- [BRIEF] Restate verbatim the span of lines below between the line with "2、从容量上，单个Redis" and the line with "电商网站上的商品，一般都是一", including those two lines, and only that span.

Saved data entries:
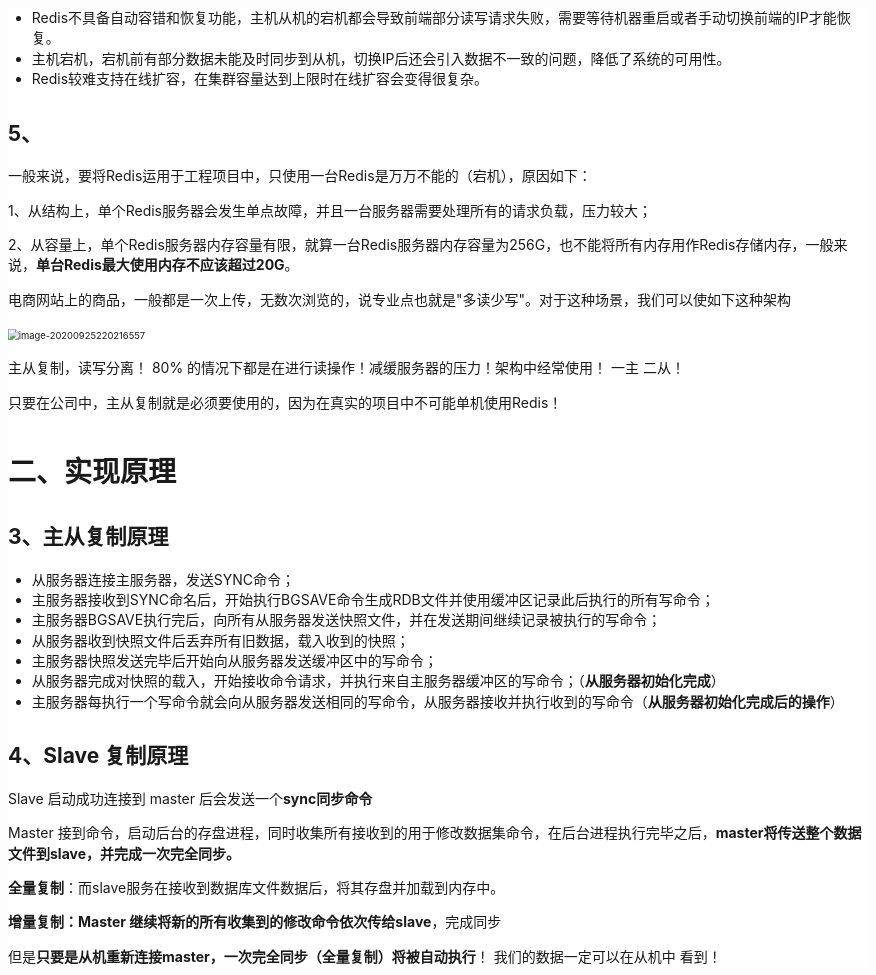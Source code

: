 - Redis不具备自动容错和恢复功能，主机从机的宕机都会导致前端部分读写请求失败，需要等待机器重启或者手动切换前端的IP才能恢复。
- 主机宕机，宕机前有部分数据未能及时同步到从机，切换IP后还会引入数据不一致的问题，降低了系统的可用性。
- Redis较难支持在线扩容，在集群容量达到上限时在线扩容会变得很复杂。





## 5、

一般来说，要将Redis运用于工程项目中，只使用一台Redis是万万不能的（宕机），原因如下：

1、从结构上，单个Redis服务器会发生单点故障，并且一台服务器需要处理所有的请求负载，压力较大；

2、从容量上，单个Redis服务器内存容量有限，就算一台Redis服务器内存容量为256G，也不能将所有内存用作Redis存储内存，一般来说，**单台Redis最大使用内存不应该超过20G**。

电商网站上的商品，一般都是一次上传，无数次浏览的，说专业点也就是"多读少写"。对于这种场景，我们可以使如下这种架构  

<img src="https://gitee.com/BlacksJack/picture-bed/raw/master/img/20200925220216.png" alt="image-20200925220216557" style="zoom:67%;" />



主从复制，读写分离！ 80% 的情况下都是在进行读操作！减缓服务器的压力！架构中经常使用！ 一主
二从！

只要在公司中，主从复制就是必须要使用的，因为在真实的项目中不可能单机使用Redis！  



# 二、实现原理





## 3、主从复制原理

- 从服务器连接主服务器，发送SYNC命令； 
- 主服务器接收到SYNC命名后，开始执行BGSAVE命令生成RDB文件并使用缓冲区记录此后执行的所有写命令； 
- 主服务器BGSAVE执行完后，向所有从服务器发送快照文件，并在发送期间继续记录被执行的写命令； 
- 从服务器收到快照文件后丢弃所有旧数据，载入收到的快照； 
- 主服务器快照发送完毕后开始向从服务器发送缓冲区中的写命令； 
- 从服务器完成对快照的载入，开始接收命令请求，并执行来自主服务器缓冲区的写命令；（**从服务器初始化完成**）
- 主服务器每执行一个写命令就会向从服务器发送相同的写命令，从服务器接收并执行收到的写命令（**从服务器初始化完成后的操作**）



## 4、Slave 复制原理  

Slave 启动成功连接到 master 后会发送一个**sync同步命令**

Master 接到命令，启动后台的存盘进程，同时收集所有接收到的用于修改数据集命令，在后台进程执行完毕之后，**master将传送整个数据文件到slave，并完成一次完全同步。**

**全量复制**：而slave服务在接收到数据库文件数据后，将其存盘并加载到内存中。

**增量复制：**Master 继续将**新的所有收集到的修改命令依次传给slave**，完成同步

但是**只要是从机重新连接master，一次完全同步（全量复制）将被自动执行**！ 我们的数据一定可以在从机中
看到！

...

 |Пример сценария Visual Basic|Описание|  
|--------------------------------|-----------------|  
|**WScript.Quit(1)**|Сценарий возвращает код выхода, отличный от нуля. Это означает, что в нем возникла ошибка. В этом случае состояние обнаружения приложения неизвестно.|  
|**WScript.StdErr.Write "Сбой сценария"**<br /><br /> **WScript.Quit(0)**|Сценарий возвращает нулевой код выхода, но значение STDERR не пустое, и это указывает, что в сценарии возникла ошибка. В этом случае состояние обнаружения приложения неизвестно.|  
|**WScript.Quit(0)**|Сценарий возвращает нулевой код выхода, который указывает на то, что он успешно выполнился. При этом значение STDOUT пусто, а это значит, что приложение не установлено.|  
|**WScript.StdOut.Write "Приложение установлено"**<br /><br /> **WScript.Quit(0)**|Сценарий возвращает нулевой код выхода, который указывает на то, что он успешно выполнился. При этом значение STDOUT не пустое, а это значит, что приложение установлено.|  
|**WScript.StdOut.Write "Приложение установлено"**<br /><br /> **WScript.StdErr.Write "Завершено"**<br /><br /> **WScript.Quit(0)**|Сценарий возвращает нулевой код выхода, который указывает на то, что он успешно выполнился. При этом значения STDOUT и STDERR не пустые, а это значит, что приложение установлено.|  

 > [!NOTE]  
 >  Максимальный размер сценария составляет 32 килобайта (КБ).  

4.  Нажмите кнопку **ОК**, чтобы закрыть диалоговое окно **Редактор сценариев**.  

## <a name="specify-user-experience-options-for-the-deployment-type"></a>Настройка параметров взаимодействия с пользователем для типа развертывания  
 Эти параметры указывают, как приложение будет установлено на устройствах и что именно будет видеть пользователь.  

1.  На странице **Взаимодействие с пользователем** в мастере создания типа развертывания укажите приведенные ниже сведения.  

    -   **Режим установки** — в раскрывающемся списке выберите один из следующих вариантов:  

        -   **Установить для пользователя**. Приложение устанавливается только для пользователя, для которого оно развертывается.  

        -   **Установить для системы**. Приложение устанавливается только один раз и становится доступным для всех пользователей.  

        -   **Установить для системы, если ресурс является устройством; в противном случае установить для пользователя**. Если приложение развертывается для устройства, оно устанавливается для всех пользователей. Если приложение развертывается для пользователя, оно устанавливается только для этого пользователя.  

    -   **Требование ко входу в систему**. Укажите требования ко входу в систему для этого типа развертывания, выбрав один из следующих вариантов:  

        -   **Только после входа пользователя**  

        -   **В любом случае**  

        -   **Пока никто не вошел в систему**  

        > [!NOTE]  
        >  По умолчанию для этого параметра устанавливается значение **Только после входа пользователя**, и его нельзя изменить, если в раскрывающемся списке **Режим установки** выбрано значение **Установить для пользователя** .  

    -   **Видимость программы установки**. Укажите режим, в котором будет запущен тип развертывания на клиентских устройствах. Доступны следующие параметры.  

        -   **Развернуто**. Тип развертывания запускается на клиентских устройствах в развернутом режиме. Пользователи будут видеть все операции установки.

- [RESPONSE TO THE TASK]
2、从容量上，单个Redis服务器内存容量有限，就算一台Redis服务器内存容量为256G，也不能将所有内存用作Redis存储内存，一般来说，**单台Redis最大使用内存不应该超过20G**。

电商网站上的商品，一般都是一次上传，无数次浏览的，说专业点也就是"多读少写"。对于这种场景，我们可以使如下这种架构  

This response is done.